Saturday, May 16, 2015

Labels >=(

I am endlessly frustrated with the feeling that people make bad assumptions about me or other people because of the labels we casually assign each other. I could easily go on a rant about othering people, but shouting into nothingness is equally frustrating. As a kid, I was very preoccupied with freedom because I felt so constrained within a body that prevented me from expressing myself how I desired, and obsessed with fairness. So I would love to be an iconoclast, and eccentrically defy norms without any fear of reprisal, but alas I'm not quite perfect. As I can't be free from the roles and expectations I'm assigned, at least I can make sure it's fair.

I don't even want to add labels to this post, but I will, otherwise my blog would be unnavigable, this is one of many examples of how I have to adapt if I want to exist socially. I've lived nearly my entire life trying desperately to fit in as a boy then young man, while I've always had difficulty expressing masculinity let alone understanding it. This is because I was stamped with a label at birth that prevented me for being allowed to be a girl, at least until I learned about a new, albeit less accepted label of transgender.

And yet the word, transsexual, doesn't make sense to me. By it's counterparts, heterosexual, homosexual and bisexual, it would make sense for a transsexual person to be sexually attracted to transgender people. This is one of many reasons why heterosexual cisgender people shouldn't be making up the words, lumping LGBT together is naive. But I like that I'm part of a larger group as a trans person, even if gay people can be just as transphobic as society at large. People are people, if I can't accept others then how can I expect acceptance in return.

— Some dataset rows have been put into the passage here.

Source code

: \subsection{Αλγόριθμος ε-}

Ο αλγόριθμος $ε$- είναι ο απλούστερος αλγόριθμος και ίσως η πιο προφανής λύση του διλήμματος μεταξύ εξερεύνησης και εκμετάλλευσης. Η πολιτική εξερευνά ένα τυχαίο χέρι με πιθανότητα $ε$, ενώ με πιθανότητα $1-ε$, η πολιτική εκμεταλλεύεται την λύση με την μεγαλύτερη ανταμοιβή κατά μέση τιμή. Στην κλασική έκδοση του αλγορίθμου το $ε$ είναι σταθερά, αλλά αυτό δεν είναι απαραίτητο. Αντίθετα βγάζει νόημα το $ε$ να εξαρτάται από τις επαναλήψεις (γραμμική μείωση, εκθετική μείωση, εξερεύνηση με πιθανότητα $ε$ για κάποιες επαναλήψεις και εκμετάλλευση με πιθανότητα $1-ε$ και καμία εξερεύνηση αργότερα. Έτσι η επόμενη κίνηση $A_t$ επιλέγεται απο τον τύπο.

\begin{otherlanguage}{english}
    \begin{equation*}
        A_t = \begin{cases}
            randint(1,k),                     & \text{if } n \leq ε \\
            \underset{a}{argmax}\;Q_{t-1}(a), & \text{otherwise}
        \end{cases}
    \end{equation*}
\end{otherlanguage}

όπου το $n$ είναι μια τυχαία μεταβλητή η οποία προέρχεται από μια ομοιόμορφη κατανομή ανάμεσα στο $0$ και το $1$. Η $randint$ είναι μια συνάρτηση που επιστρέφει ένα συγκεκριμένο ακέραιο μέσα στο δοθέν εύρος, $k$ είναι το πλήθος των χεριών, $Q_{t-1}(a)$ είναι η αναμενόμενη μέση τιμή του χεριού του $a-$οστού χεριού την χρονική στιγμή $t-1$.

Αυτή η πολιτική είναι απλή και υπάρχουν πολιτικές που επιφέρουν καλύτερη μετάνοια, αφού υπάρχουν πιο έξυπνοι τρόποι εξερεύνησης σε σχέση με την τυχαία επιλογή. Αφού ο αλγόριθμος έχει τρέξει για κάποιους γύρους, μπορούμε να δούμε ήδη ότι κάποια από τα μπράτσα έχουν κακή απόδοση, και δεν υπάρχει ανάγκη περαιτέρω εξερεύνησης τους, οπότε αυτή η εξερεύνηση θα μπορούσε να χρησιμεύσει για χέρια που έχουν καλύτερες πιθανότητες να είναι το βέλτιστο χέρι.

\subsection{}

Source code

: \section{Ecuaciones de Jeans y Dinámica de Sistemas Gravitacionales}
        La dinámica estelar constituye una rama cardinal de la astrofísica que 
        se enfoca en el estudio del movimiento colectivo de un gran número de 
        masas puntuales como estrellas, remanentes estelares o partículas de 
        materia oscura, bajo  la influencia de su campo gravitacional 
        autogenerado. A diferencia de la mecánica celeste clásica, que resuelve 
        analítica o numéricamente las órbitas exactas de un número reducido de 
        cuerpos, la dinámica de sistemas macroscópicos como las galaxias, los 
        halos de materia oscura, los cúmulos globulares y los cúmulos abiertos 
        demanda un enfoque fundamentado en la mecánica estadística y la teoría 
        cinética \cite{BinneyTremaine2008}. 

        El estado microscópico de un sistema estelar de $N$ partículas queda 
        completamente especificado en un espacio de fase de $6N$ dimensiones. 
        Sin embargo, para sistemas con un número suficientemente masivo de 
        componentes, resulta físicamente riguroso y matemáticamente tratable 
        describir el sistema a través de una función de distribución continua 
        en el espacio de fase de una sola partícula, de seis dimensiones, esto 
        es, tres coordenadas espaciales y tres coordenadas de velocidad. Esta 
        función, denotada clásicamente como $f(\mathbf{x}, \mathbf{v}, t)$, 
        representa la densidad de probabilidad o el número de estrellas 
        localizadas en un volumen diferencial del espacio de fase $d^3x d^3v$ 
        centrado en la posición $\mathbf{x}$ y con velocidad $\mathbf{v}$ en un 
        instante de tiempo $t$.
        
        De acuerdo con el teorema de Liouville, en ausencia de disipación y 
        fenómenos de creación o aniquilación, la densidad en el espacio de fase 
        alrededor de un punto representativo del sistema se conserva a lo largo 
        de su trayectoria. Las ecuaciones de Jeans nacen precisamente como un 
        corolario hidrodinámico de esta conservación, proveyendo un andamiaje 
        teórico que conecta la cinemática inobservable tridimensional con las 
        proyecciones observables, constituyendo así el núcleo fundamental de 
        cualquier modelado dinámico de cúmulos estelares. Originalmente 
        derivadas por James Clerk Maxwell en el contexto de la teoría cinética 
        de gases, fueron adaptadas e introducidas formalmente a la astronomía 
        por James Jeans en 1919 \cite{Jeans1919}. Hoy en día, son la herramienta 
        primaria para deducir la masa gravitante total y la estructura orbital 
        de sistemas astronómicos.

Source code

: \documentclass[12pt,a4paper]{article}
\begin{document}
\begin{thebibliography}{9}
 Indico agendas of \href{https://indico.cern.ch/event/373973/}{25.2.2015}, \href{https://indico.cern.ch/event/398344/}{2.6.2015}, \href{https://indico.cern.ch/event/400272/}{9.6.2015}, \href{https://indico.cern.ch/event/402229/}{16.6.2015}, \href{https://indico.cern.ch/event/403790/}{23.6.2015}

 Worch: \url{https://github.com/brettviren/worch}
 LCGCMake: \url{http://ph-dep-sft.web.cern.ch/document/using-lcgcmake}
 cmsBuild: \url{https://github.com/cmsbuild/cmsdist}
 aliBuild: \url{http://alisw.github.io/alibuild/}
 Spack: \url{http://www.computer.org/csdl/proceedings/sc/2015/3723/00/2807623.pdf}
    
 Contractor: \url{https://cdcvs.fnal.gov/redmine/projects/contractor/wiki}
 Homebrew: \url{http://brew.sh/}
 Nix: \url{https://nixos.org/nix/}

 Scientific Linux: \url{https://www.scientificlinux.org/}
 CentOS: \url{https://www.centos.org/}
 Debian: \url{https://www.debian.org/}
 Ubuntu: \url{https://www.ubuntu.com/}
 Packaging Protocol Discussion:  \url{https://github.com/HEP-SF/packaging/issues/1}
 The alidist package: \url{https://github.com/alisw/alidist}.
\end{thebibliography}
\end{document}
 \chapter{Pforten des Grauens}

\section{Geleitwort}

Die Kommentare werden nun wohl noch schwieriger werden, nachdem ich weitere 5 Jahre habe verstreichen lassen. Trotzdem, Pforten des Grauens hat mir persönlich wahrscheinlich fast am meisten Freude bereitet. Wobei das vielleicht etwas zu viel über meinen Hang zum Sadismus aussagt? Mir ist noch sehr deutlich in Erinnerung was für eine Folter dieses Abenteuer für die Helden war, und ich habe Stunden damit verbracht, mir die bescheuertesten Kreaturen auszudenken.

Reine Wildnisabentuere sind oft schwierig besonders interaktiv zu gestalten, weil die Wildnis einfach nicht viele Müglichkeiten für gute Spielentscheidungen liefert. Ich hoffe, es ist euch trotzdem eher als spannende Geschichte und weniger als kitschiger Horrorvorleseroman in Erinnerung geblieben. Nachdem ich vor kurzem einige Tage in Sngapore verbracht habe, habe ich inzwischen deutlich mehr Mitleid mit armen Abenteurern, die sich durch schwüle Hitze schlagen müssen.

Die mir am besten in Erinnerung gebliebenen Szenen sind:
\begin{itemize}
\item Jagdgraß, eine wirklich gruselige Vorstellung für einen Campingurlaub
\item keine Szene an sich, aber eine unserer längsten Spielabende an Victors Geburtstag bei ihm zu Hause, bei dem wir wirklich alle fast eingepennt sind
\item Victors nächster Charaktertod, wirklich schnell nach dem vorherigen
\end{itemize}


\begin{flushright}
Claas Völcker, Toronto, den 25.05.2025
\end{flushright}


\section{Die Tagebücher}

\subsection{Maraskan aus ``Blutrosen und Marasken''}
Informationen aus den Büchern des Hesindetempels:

Here's where I would normally make a pithy comment implying hypocrisy, but meh. There is power in the way you describe yourself. It shapes how you feel and who you are as a person. I used to often say "I'm awesome!" Without sarcasm, even if I didn't always believe or feel it. Just saying it and hearing it said is enough to alter your mood and perceptions of self. The freedom to express yourself and find yourself can easily be hampered by allowing labels to segregate ourselves. But segregation based on race, religion, sex, gender, wealth, etc. is regressive, we can and should aspire to be better than our forebears.

I'll only allow labels to describe me, not define me.